INSTRUCTIONS FOR THE TASK → Only a number is wanted: how many lines in the records below contain "vector"?

SOURCE DATA →

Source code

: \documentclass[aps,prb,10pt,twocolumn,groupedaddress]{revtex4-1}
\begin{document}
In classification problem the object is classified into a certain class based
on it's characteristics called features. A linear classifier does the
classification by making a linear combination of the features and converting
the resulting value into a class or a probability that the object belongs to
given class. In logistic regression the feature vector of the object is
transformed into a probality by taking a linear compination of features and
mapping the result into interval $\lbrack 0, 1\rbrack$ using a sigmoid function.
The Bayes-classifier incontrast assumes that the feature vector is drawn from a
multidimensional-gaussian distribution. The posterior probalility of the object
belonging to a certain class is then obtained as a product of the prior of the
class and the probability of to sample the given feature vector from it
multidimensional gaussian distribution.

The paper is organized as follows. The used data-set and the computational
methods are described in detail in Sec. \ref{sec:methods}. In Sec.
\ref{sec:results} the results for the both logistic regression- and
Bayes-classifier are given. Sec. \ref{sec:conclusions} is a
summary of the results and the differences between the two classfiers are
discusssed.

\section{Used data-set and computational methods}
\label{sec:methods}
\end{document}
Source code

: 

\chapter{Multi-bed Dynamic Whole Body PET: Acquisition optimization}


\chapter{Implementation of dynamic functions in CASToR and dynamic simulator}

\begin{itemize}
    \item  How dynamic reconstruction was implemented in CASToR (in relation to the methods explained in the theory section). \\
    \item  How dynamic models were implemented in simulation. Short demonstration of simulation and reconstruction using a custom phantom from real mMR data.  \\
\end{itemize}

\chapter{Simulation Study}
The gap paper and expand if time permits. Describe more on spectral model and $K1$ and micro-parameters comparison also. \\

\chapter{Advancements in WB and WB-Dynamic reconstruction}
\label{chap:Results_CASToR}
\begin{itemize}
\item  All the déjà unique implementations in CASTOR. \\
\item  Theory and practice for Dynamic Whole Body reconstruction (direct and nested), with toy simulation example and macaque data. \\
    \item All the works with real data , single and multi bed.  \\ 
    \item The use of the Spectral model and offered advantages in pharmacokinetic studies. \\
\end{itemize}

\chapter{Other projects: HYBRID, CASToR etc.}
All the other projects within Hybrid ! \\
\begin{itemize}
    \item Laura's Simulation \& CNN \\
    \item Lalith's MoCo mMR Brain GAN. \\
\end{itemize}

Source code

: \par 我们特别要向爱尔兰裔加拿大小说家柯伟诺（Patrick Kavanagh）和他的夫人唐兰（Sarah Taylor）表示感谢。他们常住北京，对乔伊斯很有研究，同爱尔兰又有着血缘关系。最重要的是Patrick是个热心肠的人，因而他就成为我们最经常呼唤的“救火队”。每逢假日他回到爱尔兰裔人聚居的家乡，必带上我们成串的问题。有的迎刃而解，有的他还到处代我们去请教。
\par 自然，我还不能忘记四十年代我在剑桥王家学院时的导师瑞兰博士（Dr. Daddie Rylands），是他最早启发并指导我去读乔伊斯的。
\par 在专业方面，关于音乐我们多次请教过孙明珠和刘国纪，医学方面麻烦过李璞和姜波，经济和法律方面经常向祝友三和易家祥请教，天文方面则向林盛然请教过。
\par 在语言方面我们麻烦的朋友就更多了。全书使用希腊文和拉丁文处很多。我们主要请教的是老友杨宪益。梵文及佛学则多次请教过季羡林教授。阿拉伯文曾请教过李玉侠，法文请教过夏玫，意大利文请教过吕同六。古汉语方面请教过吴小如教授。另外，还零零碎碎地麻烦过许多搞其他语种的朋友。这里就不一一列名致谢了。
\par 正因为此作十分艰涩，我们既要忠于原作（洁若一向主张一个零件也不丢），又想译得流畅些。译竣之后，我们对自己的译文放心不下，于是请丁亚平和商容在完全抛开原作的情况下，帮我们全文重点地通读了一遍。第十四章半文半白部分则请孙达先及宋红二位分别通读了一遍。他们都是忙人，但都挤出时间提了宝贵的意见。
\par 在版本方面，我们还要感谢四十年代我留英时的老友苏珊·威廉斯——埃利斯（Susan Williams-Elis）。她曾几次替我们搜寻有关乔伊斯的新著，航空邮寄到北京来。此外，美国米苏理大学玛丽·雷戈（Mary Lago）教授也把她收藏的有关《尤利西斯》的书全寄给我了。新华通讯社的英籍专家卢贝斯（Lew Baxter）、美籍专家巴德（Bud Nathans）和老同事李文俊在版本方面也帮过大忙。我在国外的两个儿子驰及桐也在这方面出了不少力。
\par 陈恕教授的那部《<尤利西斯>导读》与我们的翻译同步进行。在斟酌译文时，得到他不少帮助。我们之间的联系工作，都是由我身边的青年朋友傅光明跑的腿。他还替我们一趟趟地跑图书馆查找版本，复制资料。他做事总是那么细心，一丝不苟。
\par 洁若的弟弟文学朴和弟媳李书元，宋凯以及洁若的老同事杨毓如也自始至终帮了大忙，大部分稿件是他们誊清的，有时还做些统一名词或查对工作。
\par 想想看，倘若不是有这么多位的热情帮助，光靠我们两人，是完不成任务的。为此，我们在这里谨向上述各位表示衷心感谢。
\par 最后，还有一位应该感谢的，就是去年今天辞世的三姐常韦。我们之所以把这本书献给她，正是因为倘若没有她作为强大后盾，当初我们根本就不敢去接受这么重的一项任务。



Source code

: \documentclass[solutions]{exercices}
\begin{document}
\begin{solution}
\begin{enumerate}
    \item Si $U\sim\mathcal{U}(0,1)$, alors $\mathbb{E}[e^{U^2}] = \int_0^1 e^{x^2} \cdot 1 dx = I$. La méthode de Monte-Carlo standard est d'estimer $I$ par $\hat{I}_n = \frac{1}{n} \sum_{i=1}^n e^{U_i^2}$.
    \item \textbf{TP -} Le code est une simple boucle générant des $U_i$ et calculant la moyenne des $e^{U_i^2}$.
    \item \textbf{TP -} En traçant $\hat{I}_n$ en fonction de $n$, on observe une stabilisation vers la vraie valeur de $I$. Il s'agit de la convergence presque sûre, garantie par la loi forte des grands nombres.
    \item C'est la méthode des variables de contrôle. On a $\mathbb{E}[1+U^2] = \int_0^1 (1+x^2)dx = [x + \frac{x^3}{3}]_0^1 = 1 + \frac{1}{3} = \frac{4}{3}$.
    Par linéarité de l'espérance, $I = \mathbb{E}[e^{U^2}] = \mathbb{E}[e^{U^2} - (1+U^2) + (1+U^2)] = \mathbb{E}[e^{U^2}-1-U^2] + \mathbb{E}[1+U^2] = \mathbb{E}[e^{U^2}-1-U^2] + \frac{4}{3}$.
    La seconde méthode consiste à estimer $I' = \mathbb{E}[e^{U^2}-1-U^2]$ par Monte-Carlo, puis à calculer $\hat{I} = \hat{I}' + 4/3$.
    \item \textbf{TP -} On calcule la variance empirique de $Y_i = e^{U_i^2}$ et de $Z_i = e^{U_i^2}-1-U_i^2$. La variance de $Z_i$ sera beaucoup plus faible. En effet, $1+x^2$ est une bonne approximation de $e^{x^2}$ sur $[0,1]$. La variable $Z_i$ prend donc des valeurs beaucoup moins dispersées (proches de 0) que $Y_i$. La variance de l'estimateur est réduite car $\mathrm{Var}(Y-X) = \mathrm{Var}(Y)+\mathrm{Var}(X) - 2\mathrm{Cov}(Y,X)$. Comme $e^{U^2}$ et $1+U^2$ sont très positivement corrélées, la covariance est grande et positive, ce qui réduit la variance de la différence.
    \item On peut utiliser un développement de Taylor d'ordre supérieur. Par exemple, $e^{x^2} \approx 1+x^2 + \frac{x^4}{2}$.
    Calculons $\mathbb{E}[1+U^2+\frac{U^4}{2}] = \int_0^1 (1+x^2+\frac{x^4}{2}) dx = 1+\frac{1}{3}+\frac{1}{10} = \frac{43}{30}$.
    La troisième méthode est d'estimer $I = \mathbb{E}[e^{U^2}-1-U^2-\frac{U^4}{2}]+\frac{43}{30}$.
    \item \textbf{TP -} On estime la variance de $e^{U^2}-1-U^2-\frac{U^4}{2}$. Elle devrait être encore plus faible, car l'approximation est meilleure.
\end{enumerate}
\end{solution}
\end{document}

THE COMPLETED TASK → 3